Reading through the article titled “Ribadu – El-Rufai: Before Today, There Was Yesterday, and There’ll Be Tomorrow,” one cannot ignore its innocently dangerous attempt to romanticize political betrayal. It reduces real issues of corruption and power struggles to mere personal grudges and shifting alliances. While the author may have intended goodly to reconcile El-Rufai with his old friend Ribadu, a deeper analysis exposes an insidious manipulation of emotions—framing Ribadu’s past acts of sympathy toward El-Rufai as though personal kindness should override present political realities.

This is a deliberate oversimplification. The article wrongly paints both men as victims of the same system, ignoring the glaring truth: El-Rufai actively worked to sideline Ribadu under Buhari, and today, Ribadu is complicit in Tinubu’s corrupt administration. By pushing a fatalistic view of politics, the piece subtly discourages Nigerians from demanding accountability—portraying corruption and betrayal as inevitable.

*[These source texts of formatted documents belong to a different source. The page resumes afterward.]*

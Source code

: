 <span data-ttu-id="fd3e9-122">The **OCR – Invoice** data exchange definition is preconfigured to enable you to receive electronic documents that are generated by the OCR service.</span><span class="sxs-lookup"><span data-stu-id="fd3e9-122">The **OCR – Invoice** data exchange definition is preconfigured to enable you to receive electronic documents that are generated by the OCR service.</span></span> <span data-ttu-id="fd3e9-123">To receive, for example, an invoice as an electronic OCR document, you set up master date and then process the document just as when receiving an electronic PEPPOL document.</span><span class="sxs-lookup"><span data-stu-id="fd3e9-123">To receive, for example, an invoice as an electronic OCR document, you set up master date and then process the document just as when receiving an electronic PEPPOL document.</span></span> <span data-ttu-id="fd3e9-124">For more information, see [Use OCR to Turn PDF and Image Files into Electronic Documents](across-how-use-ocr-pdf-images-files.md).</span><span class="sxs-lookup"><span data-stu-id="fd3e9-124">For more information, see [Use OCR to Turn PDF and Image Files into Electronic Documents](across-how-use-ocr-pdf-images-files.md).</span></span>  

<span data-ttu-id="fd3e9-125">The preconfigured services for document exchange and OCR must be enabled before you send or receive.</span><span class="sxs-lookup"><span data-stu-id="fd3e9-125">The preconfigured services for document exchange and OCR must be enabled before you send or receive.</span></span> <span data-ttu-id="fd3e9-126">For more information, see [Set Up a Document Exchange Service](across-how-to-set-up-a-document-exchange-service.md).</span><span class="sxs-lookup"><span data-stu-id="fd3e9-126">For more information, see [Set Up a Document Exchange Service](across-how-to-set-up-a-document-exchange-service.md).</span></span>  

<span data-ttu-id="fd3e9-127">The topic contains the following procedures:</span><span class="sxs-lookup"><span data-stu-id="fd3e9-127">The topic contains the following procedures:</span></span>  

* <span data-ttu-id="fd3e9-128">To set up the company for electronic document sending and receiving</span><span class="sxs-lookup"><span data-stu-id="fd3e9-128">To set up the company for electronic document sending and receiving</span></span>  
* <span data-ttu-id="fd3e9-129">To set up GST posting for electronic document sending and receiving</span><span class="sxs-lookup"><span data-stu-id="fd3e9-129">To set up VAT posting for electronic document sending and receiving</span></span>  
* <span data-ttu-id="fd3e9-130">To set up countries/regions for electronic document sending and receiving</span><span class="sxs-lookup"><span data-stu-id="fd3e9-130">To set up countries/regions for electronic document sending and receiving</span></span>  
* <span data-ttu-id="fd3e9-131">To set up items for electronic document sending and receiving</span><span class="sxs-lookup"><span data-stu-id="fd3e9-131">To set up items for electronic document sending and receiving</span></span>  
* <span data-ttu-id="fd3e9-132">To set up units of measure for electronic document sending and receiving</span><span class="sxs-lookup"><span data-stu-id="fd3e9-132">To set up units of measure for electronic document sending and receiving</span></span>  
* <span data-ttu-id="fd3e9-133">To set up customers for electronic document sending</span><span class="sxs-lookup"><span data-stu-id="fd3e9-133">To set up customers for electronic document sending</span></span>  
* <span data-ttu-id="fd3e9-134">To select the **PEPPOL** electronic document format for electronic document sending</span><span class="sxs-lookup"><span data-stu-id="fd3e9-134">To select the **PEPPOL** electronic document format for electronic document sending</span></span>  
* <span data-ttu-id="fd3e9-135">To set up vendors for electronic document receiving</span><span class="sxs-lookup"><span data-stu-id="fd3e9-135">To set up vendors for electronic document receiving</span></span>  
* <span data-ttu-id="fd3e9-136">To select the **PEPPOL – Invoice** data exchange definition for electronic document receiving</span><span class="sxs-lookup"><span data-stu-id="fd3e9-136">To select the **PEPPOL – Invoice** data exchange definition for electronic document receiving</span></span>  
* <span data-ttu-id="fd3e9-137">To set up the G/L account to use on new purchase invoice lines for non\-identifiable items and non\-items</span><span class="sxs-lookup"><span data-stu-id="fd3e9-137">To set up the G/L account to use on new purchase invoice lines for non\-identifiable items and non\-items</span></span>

Nigerians must reject this defeatist narrative. Ribadu’s loyalty to Tinubu is not an accident; it is a calculated alignment with corruption. And El-Rufai’s opposition to Ribadu should not be seen as an ideological purity; it is purely power struggle. The real lesson here is simple: never trust political actors who switch principles for survival—whether Ribadu, Tinubu, or any of their enablers. I will say it for the umpteenth time, our focus must remain on Nigeria’s well-being and its over 200 million citizens, not the political survival of individuals. Idolization of president Buhari in past should be an open book example in this regard.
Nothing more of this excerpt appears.